Provided data:
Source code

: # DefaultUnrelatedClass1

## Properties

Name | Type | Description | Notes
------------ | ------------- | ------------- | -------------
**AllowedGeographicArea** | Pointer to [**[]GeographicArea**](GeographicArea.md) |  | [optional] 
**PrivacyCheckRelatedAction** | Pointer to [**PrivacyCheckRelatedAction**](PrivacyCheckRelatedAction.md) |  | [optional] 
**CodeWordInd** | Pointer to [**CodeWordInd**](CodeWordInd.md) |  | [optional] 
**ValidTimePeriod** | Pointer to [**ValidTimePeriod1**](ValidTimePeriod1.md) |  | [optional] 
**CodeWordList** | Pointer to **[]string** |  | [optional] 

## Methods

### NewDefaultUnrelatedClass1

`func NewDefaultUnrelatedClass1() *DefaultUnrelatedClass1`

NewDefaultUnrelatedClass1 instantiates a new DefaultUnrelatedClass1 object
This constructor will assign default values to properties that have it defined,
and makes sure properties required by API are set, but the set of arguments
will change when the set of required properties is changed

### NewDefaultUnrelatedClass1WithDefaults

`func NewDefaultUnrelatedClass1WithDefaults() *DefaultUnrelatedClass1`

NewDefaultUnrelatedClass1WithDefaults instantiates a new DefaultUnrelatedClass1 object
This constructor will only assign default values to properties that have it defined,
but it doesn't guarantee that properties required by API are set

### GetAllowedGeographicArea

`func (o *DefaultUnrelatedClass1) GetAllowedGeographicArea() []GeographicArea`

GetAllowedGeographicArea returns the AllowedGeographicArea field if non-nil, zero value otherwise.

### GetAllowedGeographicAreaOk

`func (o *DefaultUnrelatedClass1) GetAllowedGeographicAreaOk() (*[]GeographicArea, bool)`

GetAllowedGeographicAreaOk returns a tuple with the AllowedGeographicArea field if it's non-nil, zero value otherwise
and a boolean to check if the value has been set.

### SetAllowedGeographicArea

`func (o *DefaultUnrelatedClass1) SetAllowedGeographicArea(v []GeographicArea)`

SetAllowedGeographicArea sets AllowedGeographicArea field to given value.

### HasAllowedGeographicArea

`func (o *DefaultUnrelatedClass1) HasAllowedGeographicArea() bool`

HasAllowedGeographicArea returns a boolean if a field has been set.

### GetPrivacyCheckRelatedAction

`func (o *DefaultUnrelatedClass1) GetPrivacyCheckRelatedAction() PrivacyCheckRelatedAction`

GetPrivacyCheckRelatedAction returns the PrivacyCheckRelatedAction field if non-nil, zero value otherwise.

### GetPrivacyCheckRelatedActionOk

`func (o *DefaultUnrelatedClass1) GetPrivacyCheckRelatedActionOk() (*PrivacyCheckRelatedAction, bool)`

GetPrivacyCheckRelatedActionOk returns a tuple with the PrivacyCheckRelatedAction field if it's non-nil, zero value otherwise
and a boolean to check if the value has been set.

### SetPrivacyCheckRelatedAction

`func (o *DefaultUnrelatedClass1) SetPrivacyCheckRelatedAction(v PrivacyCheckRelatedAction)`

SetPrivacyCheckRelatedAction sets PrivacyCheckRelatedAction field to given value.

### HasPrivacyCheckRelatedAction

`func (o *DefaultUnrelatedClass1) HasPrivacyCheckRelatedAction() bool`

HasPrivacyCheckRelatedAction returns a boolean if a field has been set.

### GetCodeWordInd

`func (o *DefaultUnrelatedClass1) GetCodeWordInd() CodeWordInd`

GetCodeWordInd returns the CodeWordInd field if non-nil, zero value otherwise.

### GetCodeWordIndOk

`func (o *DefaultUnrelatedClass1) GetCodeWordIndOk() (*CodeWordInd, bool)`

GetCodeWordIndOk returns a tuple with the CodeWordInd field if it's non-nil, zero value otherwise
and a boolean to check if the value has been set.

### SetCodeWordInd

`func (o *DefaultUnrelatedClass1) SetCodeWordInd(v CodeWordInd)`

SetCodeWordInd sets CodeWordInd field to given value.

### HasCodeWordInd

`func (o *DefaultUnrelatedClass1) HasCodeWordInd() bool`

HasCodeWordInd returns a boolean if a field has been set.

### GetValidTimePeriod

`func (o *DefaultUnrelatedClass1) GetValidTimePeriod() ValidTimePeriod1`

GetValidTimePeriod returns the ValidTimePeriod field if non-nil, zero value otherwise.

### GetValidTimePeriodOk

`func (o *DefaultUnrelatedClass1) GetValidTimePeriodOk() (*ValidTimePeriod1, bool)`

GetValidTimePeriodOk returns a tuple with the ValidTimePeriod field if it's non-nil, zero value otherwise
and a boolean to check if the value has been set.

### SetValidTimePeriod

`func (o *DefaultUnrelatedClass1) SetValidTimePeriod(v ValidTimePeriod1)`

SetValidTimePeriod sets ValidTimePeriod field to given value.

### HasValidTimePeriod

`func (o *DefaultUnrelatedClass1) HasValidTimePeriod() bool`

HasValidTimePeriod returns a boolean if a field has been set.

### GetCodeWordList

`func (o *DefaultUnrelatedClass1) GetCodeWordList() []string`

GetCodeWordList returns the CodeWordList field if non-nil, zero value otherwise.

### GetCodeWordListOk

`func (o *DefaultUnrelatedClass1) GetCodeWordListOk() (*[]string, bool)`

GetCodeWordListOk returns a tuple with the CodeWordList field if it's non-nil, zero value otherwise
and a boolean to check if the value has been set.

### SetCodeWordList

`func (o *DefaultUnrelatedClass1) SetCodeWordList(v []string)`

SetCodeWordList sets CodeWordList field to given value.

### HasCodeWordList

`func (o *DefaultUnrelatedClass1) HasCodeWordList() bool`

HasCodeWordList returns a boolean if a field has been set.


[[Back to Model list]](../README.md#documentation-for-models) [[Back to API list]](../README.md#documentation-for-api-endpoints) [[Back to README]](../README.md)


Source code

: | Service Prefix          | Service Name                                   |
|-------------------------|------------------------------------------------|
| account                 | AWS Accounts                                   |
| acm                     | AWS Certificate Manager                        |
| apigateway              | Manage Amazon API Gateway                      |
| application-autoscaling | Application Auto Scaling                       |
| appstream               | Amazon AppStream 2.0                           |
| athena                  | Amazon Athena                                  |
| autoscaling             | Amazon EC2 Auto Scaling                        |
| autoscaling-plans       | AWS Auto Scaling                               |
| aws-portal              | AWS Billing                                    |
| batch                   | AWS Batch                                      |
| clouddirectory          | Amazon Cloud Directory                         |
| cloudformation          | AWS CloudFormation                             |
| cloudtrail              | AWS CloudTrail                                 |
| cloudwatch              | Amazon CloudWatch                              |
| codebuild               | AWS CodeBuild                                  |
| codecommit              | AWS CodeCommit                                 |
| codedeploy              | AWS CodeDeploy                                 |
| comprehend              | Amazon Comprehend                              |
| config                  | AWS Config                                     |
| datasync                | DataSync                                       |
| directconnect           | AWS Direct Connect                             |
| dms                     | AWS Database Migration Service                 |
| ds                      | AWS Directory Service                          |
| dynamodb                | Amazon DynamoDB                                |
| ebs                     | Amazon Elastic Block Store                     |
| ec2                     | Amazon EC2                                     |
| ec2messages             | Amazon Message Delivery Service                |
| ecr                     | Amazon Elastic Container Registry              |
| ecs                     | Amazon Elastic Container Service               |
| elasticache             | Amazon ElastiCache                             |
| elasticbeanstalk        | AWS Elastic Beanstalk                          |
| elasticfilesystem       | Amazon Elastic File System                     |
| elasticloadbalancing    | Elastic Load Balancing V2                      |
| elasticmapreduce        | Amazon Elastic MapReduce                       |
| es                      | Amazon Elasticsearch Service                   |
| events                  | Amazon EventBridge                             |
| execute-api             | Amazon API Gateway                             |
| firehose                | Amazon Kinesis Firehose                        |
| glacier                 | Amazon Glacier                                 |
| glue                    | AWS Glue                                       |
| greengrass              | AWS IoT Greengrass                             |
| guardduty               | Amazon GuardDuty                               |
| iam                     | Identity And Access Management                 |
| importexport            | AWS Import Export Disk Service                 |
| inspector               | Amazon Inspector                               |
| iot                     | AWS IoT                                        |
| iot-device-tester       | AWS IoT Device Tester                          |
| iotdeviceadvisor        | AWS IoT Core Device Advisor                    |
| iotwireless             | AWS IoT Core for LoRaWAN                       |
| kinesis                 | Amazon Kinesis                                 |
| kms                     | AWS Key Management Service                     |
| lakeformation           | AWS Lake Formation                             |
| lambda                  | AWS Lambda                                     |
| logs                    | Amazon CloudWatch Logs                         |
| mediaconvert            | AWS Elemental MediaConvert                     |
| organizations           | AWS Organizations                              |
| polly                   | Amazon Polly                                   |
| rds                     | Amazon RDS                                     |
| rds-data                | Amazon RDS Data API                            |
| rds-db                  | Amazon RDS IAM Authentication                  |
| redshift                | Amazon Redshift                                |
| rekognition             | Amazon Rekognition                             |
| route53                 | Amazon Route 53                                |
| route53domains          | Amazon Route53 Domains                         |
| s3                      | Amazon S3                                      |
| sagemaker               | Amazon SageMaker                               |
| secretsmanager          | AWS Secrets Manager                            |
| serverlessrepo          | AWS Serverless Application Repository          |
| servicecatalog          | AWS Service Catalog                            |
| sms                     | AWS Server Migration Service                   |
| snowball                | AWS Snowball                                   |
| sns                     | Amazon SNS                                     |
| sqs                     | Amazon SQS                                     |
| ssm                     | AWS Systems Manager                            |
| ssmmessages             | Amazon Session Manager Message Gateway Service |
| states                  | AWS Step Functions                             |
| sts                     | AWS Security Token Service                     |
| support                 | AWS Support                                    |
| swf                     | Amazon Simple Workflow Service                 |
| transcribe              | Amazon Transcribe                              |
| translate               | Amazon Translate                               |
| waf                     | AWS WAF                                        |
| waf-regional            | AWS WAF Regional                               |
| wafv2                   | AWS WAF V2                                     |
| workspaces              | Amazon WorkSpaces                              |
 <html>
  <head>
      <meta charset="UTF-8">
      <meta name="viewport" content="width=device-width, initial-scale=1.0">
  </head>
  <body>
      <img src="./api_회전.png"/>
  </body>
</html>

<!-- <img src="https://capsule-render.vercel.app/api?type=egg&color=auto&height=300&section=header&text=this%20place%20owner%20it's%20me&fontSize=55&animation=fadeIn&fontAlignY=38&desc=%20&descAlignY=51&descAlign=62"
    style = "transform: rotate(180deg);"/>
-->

To do: Look above for the line that contains "SetPrivacyCheckRelatedAction sets PrivacyCheckRelatedAction". Starting there, transcribe every line exactly until you have copied the line that contains "(o *DefaultUnrelatedClass1) GetCodeWordInd()".

Result of the exercise:
SetPrivacyCheckRelatedAction sets PrivacyCheckRelatedAction field to given value.

### HasPrivacyCheckRelatedAction

`func (o *DefaultUnrelatedClass1) HasPrivacyCheckRelatedAction() bool`

HasPrivacyCheckRelatedAction returns a boolean if a field has been set.

### GetCodeWordInd

`func (o *DefaultUnrelatedClass1) GetCodeWordInd() CodeWordInd`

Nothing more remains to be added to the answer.